"When I started noticing that I wasn't getting the same attention as when I was younger, it made me laugh, it didn't depress me," the 57-year-old actress, who is married, told the publication. But Perez admited that she had her doubts when she was told she'd be playing both the older and younger versions of her character on her new Apple+ series, Now and Then.
"I said, 'Darling, do you see these jowls around my face?' I have no fillers going on. Maybe a little Botox," she revealed, noting that the procedure is quite common in her industry. "Actresses don't want to admit it but they all do it."
The Flight Attendant star added that she followed the lead of "a lot of the Spanish actresses" by using a "device" provided by the show's makeup department to make her neck appear firmer.

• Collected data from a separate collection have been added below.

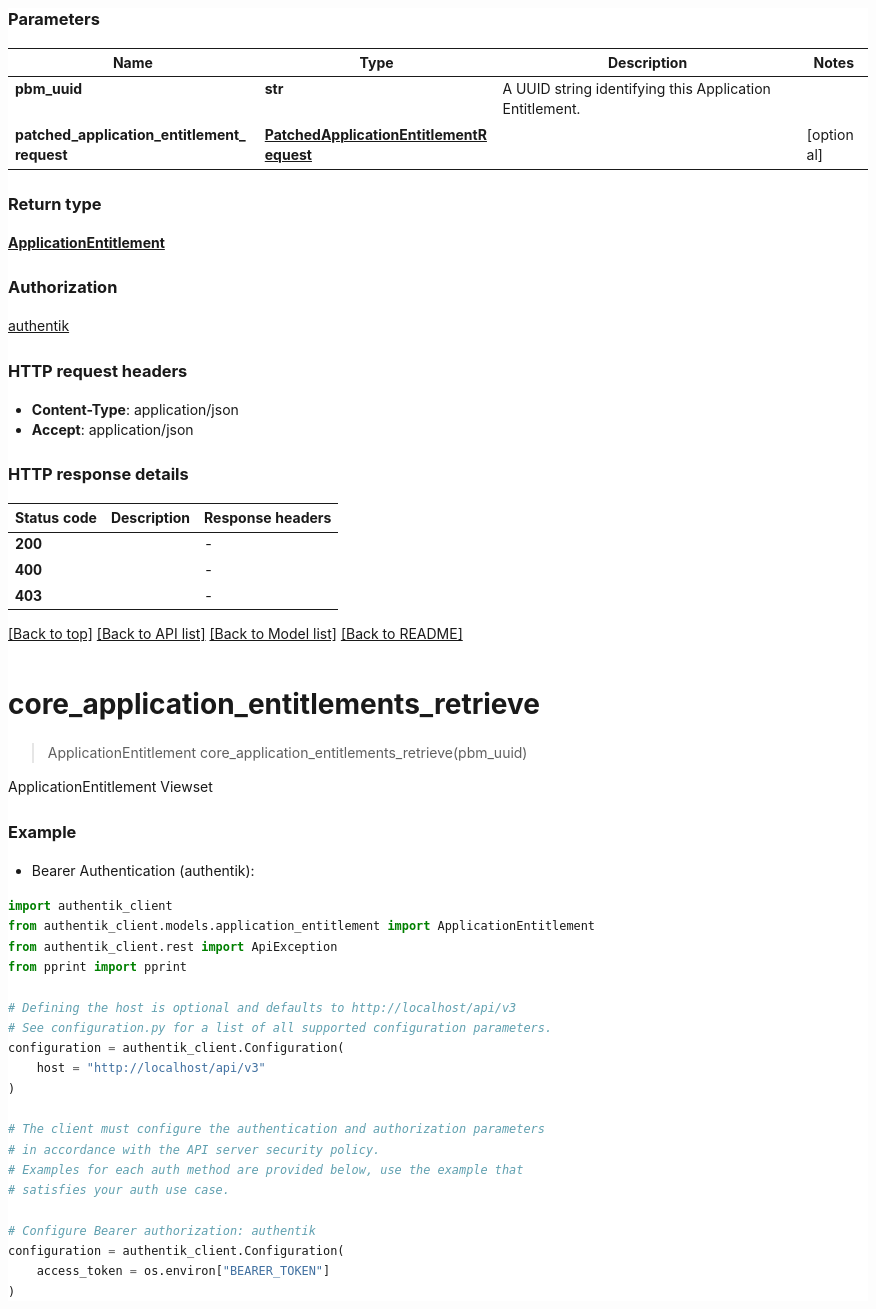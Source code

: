 


### Parameters


Name | Type | Description  | Notes
------------- | ------------- | ------------- | -------------
 **pbm_uuid** | **str**| A UUID string identifying this Application Entitlement. | 
 **patched_application_entitlement_request** | [**PatchedApplicationEntitlementRequest**](PatchedApplicationEntitlementRequest.md)|  | [optional] 

### Return type

[**ApplicationEntitlement**](ApplicationEntitlement.md)

### Authorization

[authentik](../README.md#authentik)

### HTTP request headers

 - **Content-Type**: application/json
 - **Accept**: application/json

### HTTP response details

| Status code | Description | Response headers |
|-------------|-------------|------------------|
**200** |  |  -  |
**400** |  |  -  |
**403** |  |  -  |

[[Back to top]](#) [[Back to API list]](../README.md#documentation-for-api-endpoints) [[Back to Model list]](../README.md#documentation-for-models) [[Back to README]](../README.md)

# **core_application_entitlements_retrieve**
> ApplicationEntitlement core_application_entitlements_retrieve(pbm_uuid)

ApplicationEntitlement Viewset

### Example

* Bearer Authentication (authentik):

```python
import authentik_client
from authentik_client.models.application_entitlement import ApplicationEntitlement
from authentik_client.rest import ApiException
from pprint import pprint

# Defining the host is optional and defaults to http://localhost/api/v3
# See configuration.py for a list of all supported configuration parameters.
configuration = authentik_client.Configuration(
    host = "http://localhost/api/v3"
)

# The client must configure the authentication and authorization parameters
# in accordance with the API server security policy.
# Examples for each auth method are provided below, use the example that
# satisfies your auth use case.

# Configure Bearer authorization: authentik
configuration = authentik_client.Configuration(
    access_token = os.environ["BEARER_TOKEN"]
)

```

"Oh my God, my publicist probably won’t want me to say this, but I’m gonna say it," she shared. "I said, ‘What are you going to do about my neck?’ And they go, ‘We got the secret.’”
The Oscar-nominated star also reflected on her rise to fame, describing her early days as an in-demand choreographer as "exciting, hard and depressing" due to the nature of being a woman in the male-dominated music industry. Women were held to a higher standard, she says.
"The misogyny was very, very high," Perez shared. "All these men were just — excuse my French — f***ng everything that walked. And they were patted on the back. God forbid if you were caught kissing a guy; your career was done. But then every guy was hitting on you. It was non-stop. Even if you got a job, if you didn’t flirt with the manager, the producer, the record company person, or didn’t sleep with them, it would be very difficult for you to secure employment.”
Her memoir, Handbook for an Unpredictable Life: How I Survived Sister Renata and My Crazy Mother, detailed being abandoned by her mother who struggled with schizophrenia and enduring abuse at the hands of a Catholic group home nun. Despite her rough beginning, Perez never let the circumstances of her upbringing deter her from pursuing her larger-than-life dreams.
"You know, people think that just because you're born into a certain circumstance, that you are that, and I was never that, even as a child," she said. "I was always thinking, 'I don't belong here.'"
The White Men Can't Jump star is still working through her struggles with mental health but said she is doing better.
"Now it's manageable. I'm able to get out of my way and enjoy the work," she said.